Una legión de economistas identificados con el ciclo político de la Segunda Alianza está advirtiendo acerca del desequilibrio de las cuentas públicas y de la inquietante evolución de la deuda. Señalan que es insostenible el ritmo de aumento de la deuda externa e interna y adelantan que si no se desacelera la emisión de bonos en pesos, dólares y euros el desenlace será un nuevo default. Quien lo dijo explícitamente fue Juan Carlos de Pablo y otros de la congregación ortodoxa lo sugieren de una u otra forma. Varios indican además que la magnitud del déficit fiscal (primario más financiero) es explosiva. Esto fue lo que se desprende de la exposición realizada por el ex titular del Banco Nación, Carlos Melconian, en un reciente encuentro de financistas. También lo expresa reiteradamente en su cuenta de Twitter el ex viceministro de Economía en el segundo mandato de Carlos Menem y presidente de la Universidad CEMA, Carlos Rodríguez. La descripción que realizan es coincidente con la que plantean economistas heterodoxos.

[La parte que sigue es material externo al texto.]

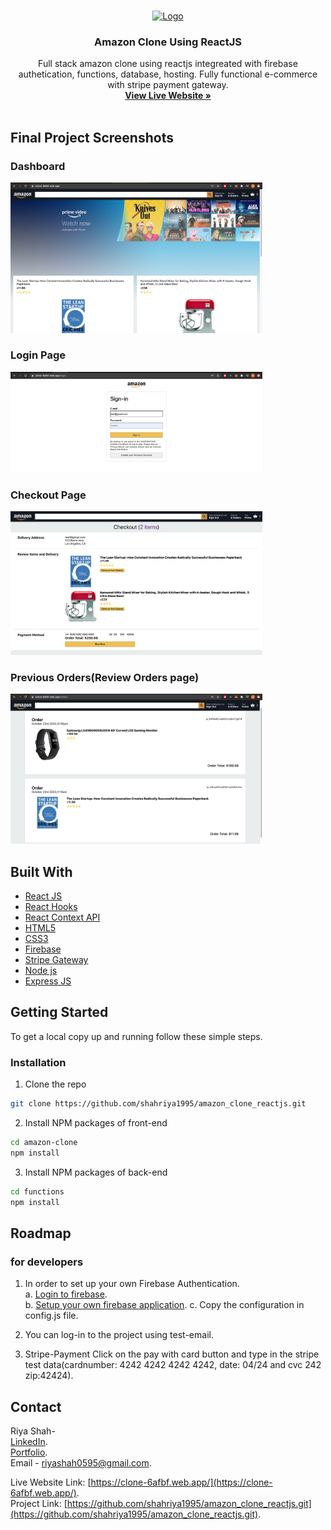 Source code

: 
<!-- PROJECT LOGO -->
<br />
<p align="center">
  <a href="">
    <img src="https://upload.wikimedia.org/wikipedia/commons/thumb/a/a9/Amazon_logo.svg/1024px-Amazon_logo.svg.png" alt="Logo" width="20%" height="90">
  </a>

  <h3 align="center">Amazon Clone Using ReactJS</h3>

  <p align="center">
    Full stack amazon clone using reactjs integreated with firebase authetication, functions, database, hosting. 
    Fully functional e-commerce with stripe payment gateway.
    <br />
    <a href="https://clone-6afbf.web.app/"><strong>View Live Website »</strong></a>
    <br />
    <br />
   
  </p>
</p>

<!-- ABOUT THE PROJECT -->
## Final Project Screenshots

### Dashboard
<a href="">
    <img src="amazon-clone.png" alt="finalpage" width="80%" height="50%">
  </a>
  <br />

### Login Page
<a href="">
    <img src="login.png" alt="finalpage" width="80%" height="50%">
  </a>
  
### Checkout Page
<a href="">
    <img src="checkout.png" alt="finalpage" width="80%" height="50%">
  </a>
  <br />

### Previous Orders(Review Orders page)
<a href="">
    <img src="previous_orders.png" alt="finalpage" width="80%" height="50%">
  </a>
  <br />

## Built With

* [React JS]()
* [React Hooks]()
* [React Context API]()
* [HTML5]()
* [CSS3]()
* [Firebase]()
* [Stripe Gateway]()
* [Node js]()
* [Express JS]()

<!-- GETTING STARTED -->
## Getting Started

To get a local copy up and running follow these simple steps.

### Installation

1. Clone the repo
```sh
git clone https://github.com/shahriya1995/amazon_clone_reactjs.git
```
2. Install NPM packages of front-end
```sh
cd amazon-clone
npm install
```
3. Install NPM packages of back-end
```sh
cd functions
npm install
```

<!-- ROADMAP -->
## Roadmap

### for developers
1. In order to set up your own Firebase Authentication.  
    a. [Login to firebase](https://firebase.google.com/).  
    b. [Setup your own firebase application](https://firebase.google.com/docs/web/setup). 
    c. Copy the configuration in config.js file. 
    
    
2. You can log-in to the project using test-email. 
3. Stripe-Payment Click on the pay with card button and type in the stripe test data(cardnumber: 4242 4242 4242 4242, date: 04/24 and cvc 242 zip:42424). 


<!-- CONTACT -->
## Contact

Riya Shah-  
[LinkedIn](https://www.linkedin.com/in/riyarahulshah/).     
[Portfolio](riya.netlify.app).    
Email - riyashah0595@gmail.com. 
           
Live Website Link: [https://clone-6afbf.web.app/](https://clone-6afbf.web.app/).   
Project Link: [https://github.com/shahriya1995/amazon_clone_reactjs.git](https://github.com/shahriya1995/amazon_clone_reactjs.git).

El macrismo reacciona a esos cuestionamientos con un razonamiento pedestre. Dice que si la crítica es por derecha e izquierda significa que están haciendo bien las cosas, reflexión autoindulgente del descalabro provocado por su política económica. El análisis similar acerca de la deuda y el déficit fiscal de economistas provenientes de vertientes opuestas puede provocar confusión para identificar el origen de la actual crisis y las propuestas para abordarla. Es fundamental no tropezar con el desorden conceptual que propone el discurso económico dominante para no terminar legitimando un sendero de mayor daño socio-económico. El riesgo es caer en la trampa de avalar el ajuste.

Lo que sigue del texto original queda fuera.